### Task
From the first entry to the last, transcribe everything exactly.

### Study material
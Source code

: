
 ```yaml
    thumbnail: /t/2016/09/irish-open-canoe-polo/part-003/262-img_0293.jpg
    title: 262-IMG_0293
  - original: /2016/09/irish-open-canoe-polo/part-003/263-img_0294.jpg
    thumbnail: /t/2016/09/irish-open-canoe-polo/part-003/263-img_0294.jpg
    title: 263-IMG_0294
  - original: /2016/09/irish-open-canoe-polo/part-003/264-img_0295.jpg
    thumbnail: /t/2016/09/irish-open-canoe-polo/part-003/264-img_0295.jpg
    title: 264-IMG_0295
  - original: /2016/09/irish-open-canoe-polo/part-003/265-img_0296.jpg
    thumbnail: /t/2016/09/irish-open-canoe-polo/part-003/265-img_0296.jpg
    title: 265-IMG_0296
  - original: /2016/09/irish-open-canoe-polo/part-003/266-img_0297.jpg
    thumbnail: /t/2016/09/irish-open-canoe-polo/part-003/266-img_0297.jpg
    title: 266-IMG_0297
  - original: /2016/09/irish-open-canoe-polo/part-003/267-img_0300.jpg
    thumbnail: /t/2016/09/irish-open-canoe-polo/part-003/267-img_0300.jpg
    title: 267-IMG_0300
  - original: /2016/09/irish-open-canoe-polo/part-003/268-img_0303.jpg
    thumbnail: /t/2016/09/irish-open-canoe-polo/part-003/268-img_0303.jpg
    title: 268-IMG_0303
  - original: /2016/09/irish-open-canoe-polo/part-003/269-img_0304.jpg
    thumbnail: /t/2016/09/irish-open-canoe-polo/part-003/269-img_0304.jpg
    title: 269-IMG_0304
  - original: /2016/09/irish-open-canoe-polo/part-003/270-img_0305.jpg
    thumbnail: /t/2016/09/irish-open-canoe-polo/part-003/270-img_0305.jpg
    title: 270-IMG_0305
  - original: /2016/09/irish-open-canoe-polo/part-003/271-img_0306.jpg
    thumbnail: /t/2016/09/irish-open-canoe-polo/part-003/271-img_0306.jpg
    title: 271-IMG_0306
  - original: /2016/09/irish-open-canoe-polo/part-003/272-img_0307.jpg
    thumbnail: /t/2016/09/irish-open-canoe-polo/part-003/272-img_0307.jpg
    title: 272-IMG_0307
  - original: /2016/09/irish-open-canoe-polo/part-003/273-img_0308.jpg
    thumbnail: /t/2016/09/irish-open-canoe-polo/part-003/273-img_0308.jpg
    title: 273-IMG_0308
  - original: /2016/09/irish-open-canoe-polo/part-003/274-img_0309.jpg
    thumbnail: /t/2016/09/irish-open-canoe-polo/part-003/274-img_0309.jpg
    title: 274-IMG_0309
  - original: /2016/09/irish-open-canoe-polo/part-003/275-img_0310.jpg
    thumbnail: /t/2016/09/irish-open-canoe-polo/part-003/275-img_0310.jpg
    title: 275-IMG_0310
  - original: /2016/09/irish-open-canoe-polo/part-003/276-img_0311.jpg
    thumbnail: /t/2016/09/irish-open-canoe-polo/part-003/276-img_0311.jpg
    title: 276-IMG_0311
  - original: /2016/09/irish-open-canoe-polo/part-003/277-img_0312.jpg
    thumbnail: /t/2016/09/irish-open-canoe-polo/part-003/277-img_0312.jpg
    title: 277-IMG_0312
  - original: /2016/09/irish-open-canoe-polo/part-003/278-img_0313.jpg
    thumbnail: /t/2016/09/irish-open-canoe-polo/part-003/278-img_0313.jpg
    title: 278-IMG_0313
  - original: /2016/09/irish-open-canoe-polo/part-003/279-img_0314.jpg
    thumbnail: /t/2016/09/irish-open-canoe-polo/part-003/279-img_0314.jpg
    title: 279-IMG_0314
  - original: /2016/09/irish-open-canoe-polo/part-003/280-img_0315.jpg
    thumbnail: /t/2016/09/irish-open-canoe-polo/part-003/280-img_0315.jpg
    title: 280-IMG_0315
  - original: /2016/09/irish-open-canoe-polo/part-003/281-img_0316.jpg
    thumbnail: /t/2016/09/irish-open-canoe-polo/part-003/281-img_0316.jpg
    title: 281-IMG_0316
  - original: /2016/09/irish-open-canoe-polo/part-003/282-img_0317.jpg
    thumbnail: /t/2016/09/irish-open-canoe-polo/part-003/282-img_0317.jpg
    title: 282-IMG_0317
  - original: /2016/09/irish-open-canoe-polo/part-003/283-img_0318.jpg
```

### Finished exercise
Source code

:
 ```yaml
    thumbnail: /t/2016/09/irish-open-canoe-polo/part-003/262-img_0293.jpg
    title: 262-IMG_0293
  - original: /2016/09/irish-open-canoe-polo/part-003/263-img_0294.jpg
    thumbnail: /t/2016/09/irish-open-canoe-polo/part-003/263-img_0294.jpg
    title: 263-IMG_0294
  - original: /2016/09/irish-open-canoe-polo/part-003/264-img_0295.jpg
    thumbnail: /t/2016/09/irish-open-canoe-polo/part-003/264-img_0295.jpg
    title: 264-IMG_0295
  - original: /2016/09/irish-open-canoe-polo/part-003/265-img_0296.jpg
    thumbnail: /t/2016/09/irish-open-canoe-polo/part-003/265-img_0296.jpg
    title: 265-IMG_0296
  - original: /2016/09/irish-open-canoe-polo/part-003/266-img_0297.jpg
    thumbnail: /t/2016/09/irish-open-canoe-polo/part-003/266-img_0297.jpg
    title: 266-IMG_0297
  - original: /2016/09/irish-open-canoe-polo/part-003/267-img_0300.jpg
    thumbnail: /t/2016/09/irish-open-canoe-polo/part-003/267-img_0300.jpg
    title: 267-IMG_0300
  - original: /2016/09/irish-open-canoe-polo/part-003/268-img_0303.jpg
    thumbnail: /t/2016/09/irish-open-canoe-polo/part-003/268-img_0303.jpg
    title: 268-IMG_0303
  - original: /2016/09/irish-open-canoe-polo/part-003/269-img_0304.jpg
    thumbnail: /t/2016/09/irish-open-canoe-polo/part-003/269-img_0304.jpg
    title: 269-IMG_0304
  - original: /2016/09/irish-open-canoe-polo/part-003/270-img_0305.jpg
    thumbnail: /t/2016/09/irish-open-canoe-polo/part-003/270-img_0305.jpg
    title: 270-IMG_0305
  - original: /2016/09/irish-open-canoe-polo/part-003/271-img_0306.jpg
    thumbnail: /t/2016/09/irish-open-canoe-polo/part-003/271-img_0306.jpg
    title: 271-IMG_0306
  - original: /2016/09/irish-open-canoe-polo/part-003/272-img_0307.jpg
    thumbnail: /t/2016/09/irish-open-canoe-polo/part-003/272-img_0307.jpg
    title: 272-IMG_0307
  - original: /2016/09/irish-open-canoe-polo/part-003/273-img_0308.jpg
    thumbnail: /t/2016/09/irish-open-canoe-polo/part-003/273-img_0308.jpg
    title: 273-IMG_0308
  - original: /2016/09/irish-open-canoe-polo/part-003/274-img_0309.jpg
    thumbnail: /t/2016/09/irish-open-canoe-polo/part-003/274-img_0309.jpg
    title: 274-IMG_0309
  - original: /2016/09/irish-open-canoe-polo/part-003/275-img_0310.jpg
    thumbnail: /t/2016/09/irish-open-canoe-polo/part-003/275-img_0310.jpg
    title: 275-IMG_0310
  - original: /2016/09/irish-open-canoe-polo/part-003/276-img_0311.jpg
    thumbnail: /t/2016/09/irish-open-canoe-polo/part-003/276-img_0311.jpg
    title: 276-IMG_0311
  - original: /2016/09/irish-open-canoe-polo/part-003/277-img_0312.jpg
    thumbnail: /t/2016/09/irish-open-canoe-polo/part-003/277-img_0312.jpg
    title: 277-IMG_0312
  - original: /2016/09/irish-open-canoe-polo/part-003/278-img_0313.jpg
    thumbnail: /t/2016/09/irish-open-canoe-polo/part-003/278-img_0313.jpg
    title: 278-IMG_0313
  - original: /2016/09/irish-open-canoe-polo/part-003/279-img_0314.jpg
    thumbnail: /t/2016/09/irish-open-canoe-polo/part-003/279-img_0314.jpg
    title: 279-IMG_0314
  - original: /2016/09/irish-open-canoe-polo/part-003/280-img_0315.jpg
    thumbnail: /t/2016/09/irish-open-canoe-polo/part-003/280-img_0315.jpg
    title: 280-IMG_0315
  - original: /2016/09/irish-open-canoe-polo/part-003/281-img_0316.jpg
    thumbnail: /t/2016/09/irish-open-canoe-polo/part-003/281-img_0316.jpg
    title: 281-IMG_0316
  - original: /2016/09/irish-open-canoe-polo/part-003/282-img_0317.jpg
    thumbnail: /t/2016/09/irish-open-canoe-polo/part-003/282-img_0317.jpg
    title: 282-IMG_0317
  - original: /2016/09/irish-open-canoe-polo/part-003/283-img_0318.jpg
```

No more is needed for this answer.